*** Opening of MATERIAL PROVIDED ***

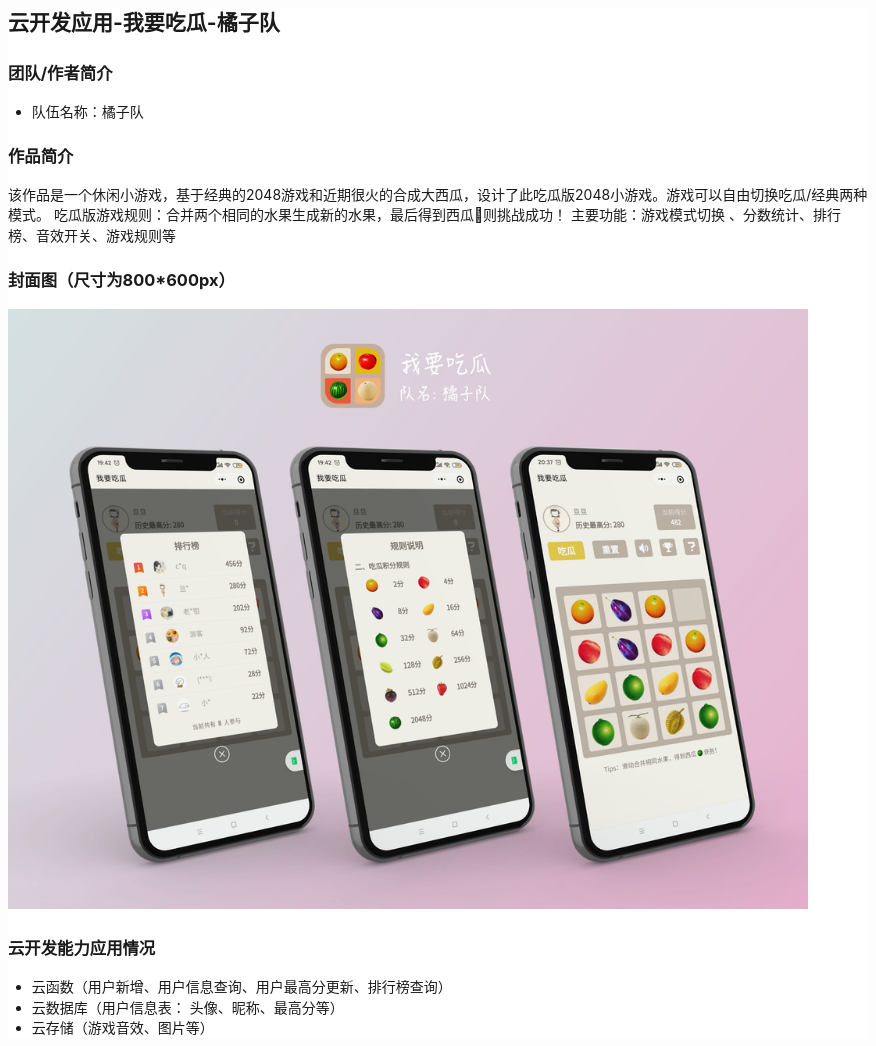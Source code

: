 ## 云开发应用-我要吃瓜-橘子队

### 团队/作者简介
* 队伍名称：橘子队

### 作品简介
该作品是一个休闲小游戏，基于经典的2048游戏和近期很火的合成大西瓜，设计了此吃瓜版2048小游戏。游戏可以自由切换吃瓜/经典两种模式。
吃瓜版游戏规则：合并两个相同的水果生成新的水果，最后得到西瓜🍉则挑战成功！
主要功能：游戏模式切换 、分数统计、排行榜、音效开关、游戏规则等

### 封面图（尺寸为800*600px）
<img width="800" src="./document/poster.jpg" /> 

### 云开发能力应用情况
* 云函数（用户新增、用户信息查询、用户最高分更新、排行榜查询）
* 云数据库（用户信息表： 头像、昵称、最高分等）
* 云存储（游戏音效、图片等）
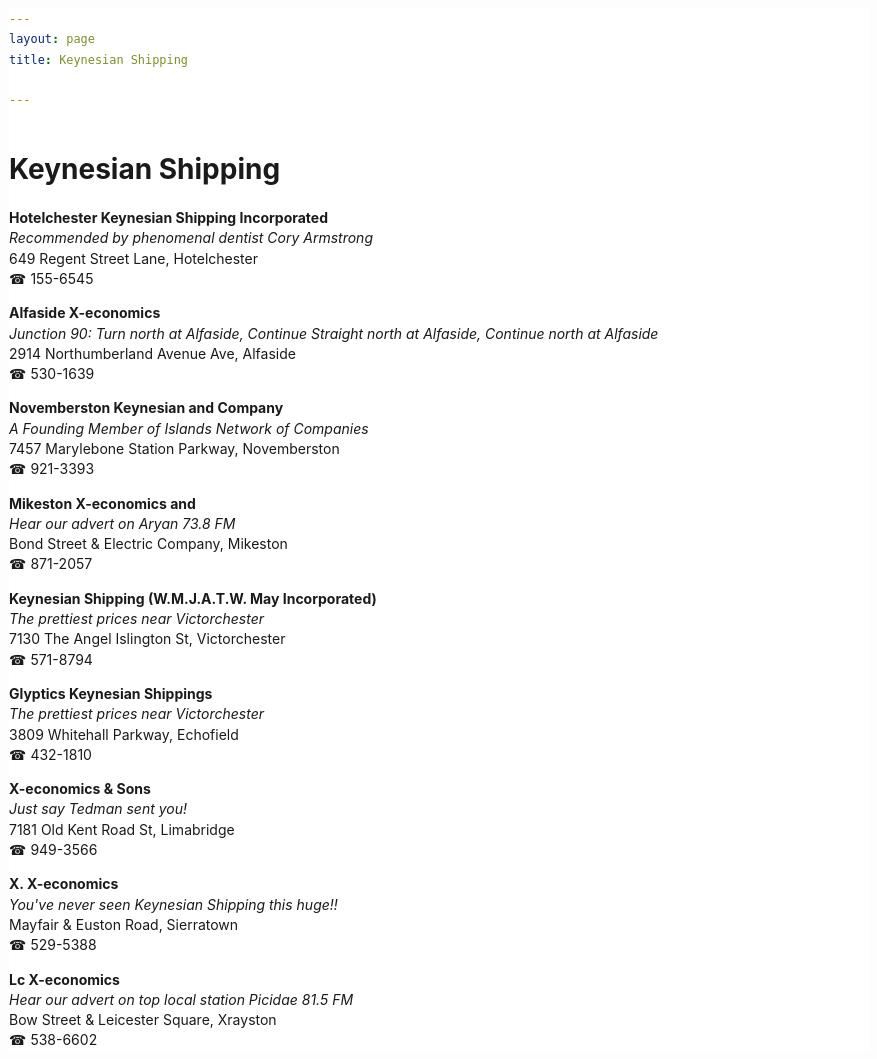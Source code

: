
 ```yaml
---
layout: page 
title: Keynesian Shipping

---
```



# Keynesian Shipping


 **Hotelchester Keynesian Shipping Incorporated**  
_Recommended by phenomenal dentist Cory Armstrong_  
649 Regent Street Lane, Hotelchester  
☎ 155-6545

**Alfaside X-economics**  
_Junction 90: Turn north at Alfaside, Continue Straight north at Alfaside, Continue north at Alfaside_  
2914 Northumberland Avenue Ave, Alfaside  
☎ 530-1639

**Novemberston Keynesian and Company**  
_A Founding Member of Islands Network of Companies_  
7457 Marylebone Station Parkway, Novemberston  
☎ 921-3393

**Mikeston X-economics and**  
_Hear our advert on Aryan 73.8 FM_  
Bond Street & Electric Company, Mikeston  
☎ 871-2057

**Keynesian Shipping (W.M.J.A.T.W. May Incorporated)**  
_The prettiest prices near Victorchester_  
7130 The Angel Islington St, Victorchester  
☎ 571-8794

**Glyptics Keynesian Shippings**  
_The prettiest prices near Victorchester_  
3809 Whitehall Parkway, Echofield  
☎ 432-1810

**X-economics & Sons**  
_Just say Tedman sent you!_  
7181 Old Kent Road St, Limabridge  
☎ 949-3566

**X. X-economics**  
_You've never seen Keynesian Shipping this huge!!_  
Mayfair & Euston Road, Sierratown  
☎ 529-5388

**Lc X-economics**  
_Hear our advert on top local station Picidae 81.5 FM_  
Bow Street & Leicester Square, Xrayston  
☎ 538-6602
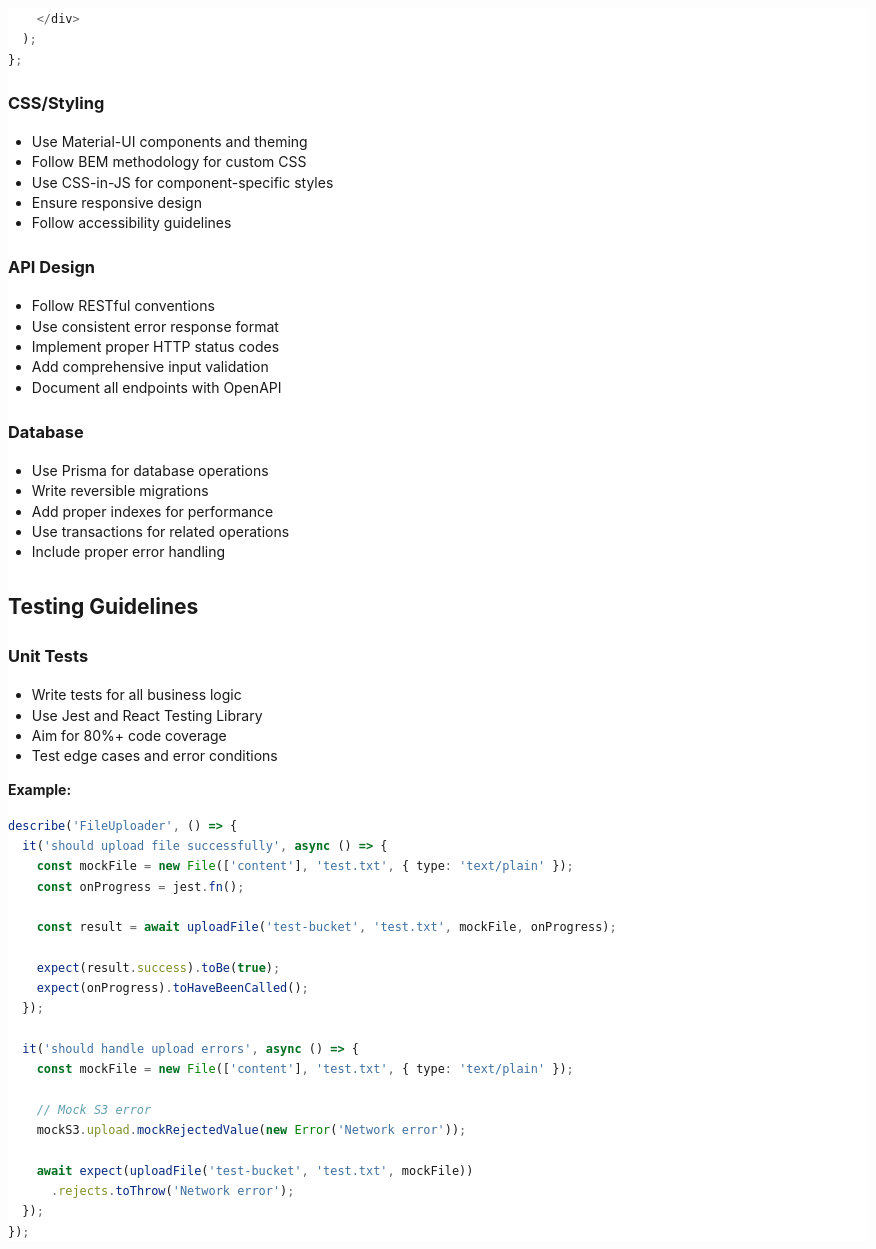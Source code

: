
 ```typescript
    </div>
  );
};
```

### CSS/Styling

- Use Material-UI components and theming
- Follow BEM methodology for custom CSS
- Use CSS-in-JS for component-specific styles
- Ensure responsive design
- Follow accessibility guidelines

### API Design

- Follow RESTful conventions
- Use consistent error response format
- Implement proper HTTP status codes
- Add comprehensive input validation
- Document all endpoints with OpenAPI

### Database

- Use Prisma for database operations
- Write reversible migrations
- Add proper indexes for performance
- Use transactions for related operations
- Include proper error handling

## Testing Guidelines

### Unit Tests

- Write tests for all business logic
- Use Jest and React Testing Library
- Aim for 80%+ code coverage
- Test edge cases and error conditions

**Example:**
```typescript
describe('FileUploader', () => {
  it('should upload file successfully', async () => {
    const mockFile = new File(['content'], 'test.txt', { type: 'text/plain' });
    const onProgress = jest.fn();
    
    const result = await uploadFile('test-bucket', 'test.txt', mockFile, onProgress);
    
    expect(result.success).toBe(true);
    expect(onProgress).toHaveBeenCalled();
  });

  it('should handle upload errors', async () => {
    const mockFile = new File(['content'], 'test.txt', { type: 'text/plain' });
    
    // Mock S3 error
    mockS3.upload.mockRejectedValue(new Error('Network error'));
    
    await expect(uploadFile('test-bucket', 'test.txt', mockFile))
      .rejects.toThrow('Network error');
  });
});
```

*** Close of MATERIAL PROVIDED ***
*** Opening of MATERIAL PROVIDED ***

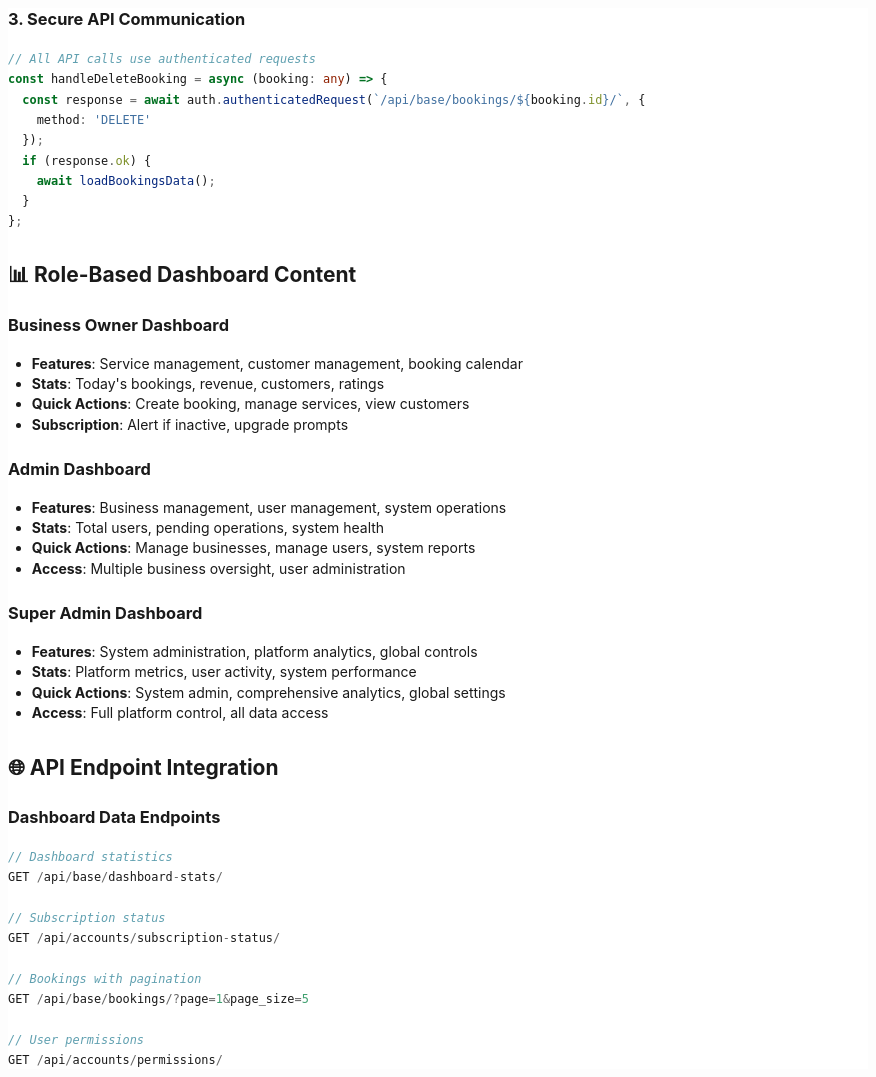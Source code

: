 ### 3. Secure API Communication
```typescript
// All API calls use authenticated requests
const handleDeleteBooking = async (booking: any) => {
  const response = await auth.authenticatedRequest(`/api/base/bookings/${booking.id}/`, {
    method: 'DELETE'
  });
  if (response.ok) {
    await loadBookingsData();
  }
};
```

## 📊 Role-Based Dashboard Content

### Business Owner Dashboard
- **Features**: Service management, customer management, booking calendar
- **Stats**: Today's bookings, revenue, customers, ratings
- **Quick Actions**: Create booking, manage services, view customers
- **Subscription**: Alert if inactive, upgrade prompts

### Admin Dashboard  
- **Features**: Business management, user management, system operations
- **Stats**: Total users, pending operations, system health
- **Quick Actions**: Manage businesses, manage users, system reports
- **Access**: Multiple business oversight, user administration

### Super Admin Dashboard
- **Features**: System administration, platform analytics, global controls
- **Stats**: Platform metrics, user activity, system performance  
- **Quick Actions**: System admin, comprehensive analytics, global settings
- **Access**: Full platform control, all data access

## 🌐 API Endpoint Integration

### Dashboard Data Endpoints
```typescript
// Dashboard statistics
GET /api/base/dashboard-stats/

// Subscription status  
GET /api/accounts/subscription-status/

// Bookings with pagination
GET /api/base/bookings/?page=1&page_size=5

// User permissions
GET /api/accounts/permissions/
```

*** Close of MATERIAL PROVIDED ***
*** Opening of MATERIAL PROVIDED ***

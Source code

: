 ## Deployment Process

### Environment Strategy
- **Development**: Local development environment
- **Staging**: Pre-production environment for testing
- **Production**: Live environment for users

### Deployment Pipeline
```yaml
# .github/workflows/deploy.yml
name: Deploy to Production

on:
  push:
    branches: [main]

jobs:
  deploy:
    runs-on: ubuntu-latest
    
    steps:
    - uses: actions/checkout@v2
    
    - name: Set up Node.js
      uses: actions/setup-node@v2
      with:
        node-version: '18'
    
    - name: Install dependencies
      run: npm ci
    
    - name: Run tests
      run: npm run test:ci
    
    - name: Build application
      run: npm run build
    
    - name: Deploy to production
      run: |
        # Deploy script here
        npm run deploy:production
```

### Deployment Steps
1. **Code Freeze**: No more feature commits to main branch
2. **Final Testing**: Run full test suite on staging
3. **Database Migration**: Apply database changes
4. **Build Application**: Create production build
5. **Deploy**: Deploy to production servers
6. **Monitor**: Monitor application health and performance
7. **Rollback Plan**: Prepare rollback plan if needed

*** Close of MATERIAL PROVIDED ***

REQUIREMENT:
Report only how many lines in the records contain the word "Deployment".

TASK SOLUTION:
3